+++ Record extracts

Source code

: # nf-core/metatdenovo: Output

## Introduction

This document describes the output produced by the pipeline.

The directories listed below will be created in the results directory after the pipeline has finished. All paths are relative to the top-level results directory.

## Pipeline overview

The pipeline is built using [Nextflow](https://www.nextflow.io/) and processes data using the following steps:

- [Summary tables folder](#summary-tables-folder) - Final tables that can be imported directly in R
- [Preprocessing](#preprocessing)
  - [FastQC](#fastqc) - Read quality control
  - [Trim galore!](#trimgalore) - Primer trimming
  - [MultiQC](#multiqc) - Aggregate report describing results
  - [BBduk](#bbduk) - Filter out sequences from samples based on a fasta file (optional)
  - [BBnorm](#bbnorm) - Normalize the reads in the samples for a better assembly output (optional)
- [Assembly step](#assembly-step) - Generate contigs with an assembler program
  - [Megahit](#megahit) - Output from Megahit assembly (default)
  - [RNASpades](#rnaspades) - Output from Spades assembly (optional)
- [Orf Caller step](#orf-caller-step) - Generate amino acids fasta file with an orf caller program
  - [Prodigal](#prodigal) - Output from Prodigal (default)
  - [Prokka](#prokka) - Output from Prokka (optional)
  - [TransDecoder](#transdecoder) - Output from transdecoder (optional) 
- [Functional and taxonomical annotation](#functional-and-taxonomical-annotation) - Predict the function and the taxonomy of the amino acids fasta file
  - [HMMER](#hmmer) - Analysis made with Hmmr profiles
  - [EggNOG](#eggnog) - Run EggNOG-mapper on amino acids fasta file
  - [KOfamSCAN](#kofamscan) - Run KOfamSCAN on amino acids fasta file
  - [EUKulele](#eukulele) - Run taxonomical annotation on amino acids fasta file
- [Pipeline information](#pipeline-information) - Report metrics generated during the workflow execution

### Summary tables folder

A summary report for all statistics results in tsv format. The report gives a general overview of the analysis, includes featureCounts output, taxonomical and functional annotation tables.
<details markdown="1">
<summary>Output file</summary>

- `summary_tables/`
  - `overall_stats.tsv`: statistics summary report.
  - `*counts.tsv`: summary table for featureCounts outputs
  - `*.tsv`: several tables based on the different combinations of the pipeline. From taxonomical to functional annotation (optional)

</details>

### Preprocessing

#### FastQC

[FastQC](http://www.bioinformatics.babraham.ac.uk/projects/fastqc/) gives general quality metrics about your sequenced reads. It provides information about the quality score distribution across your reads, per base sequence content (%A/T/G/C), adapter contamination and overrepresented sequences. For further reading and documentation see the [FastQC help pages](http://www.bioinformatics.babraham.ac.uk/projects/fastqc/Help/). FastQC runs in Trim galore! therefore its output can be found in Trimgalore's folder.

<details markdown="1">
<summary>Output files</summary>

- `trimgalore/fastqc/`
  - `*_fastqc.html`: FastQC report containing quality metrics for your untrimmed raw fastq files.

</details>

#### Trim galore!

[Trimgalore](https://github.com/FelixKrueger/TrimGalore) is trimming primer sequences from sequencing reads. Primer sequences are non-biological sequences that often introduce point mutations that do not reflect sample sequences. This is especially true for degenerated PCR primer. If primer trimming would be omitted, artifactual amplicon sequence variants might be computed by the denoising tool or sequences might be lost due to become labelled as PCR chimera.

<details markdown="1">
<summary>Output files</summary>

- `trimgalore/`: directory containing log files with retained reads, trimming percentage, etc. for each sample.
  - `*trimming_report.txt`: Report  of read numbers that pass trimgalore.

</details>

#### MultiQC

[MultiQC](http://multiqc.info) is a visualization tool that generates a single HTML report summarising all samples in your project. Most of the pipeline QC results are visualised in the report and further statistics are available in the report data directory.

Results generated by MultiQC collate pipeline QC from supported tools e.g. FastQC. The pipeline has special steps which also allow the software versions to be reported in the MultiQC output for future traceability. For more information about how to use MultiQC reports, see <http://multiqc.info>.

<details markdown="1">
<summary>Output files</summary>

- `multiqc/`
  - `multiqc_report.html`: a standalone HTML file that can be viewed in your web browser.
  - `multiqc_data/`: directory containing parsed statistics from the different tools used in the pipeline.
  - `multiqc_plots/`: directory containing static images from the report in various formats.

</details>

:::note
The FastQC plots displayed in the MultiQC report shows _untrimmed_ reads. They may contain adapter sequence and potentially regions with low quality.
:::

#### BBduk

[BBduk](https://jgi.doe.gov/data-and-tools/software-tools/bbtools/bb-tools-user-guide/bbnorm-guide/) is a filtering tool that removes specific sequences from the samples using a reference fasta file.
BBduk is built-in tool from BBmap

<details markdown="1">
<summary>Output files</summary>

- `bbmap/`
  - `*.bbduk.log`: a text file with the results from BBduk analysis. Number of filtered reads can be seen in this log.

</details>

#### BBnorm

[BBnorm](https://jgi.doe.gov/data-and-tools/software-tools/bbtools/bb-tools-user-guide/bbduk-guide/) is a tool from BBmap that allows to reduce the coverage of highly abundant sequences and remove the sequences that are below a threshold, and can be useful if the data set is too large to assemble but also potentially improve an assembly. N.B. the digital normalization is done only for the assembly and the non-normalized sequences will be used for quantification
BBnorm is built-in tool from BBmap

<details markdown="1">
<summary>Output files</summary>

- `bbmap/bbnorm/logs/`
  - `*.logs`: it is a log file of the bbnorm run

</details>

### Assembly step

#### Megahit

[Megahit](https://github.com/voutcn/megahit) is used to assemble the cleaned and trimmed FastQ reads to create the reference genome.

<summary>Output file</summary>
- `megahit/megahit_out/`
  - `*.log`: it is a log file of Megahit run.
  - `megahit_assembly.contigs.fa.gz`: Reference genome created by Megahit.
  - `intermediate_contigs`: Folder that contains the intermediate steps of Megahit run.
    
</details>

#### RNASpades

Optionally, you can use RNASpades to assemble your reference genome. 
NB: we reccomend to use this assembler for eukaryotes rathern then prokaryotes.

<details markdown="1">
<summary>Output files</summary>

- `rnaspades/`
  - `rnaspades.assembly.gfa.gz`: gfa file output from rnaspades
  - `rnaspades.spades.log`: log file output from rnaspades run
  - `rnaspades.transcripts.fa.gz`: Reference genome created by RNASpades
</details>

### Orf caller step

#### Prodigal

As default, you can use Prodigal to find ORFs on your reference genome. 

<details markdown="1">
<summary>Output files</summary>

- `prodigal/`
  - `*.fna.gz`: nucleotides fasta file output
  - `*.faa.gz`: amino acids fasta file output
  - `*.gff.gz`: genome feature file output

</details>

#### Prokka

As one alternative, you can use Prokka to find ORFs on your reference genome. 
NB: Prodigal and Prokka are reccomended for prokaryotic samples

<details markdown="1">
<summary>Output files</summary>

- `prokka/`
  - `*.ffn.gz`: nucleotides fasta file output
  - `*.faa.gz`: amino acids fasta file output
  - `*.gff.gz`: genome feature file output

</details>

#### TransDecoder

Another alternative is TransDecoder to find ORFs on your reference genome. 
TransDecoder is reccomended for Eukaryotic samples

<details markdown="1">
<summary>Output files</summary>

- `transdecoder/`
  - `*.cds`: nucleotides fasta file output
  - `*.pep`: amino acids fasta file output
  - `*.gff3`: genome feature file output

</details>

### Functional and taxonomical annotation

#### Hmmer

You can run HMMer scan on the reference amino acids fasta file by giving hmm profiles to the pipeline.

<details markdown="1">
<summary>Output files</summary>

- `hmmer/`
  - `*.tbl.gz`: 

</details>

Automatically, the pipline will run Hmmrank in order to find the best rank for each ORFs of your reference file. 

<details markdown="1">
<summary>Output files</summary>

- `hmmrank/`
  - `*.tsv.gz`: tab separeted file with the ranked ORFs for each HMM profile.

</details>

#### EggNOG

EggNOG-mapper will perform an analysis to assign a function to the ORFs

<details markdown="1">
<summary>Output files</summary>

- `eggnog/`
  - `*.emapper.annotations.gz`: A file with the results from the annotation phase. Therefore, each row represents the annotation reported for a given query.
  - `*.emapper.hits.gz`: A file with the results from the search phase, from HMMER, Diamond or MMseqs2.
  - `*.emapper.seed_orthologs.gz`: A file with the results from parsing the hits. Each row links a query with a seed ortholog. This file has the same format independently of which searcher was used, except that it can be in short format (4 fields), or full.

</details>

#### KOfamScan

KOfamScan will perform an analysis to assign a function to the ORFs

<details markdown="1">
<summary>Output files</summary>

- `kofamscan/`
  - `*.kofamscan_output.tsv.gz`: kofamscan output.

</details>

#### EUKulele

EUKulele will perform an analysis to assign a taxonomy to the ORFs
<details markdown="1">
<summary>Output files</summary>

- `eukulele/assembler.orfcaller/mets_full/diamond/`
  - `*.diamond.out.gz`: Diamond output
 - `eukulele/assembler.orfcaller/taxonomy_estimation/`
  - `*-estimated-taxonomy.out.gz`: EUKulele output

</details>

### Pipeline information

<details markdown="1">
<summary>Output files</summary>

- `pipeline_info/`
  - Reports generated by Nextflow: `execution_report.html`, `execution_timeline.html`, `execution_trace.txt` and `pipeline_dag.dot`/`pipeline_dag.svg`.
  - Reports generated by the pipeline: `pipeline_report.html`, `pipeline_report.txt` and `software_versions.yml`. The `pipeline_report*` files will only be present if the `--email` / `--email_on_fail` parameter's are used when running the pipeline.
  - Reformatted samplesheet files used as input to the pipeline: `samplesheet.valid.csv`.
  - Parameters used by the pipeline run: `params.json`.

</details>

++++++

Beginning with the line containing "### Preprocessing" in the material above, copy every line exactly until you have copied the line containing "#### Trim galore!".

### Preprocessing

#### FastQC

[FastQC](http://www.bioinformatics.babraham.ac.uk/projects/fastqc/) gives general quality metrics about your sequenced reads. It provides information about the quality score distribution across your reads, per base sequence content (%A/T/G/C), adapter contamination and overrepresented sequences. For further reading and documentation see the [FastQC help pages](http://www.bioinformatics.babraham.ac.uk/projects/fastqc/Help/). FastQC runs in Trim galore! therefore its output can be found in Trimgalore's folder.

<details markdown="1">
<summary>Output files</summary>

- `trimgalore/fastqc/`
  - `*_fastqc.html`: FastQC report containing quality metrics for your untrimmed raw fastq files.

</details>

#### Trim galore!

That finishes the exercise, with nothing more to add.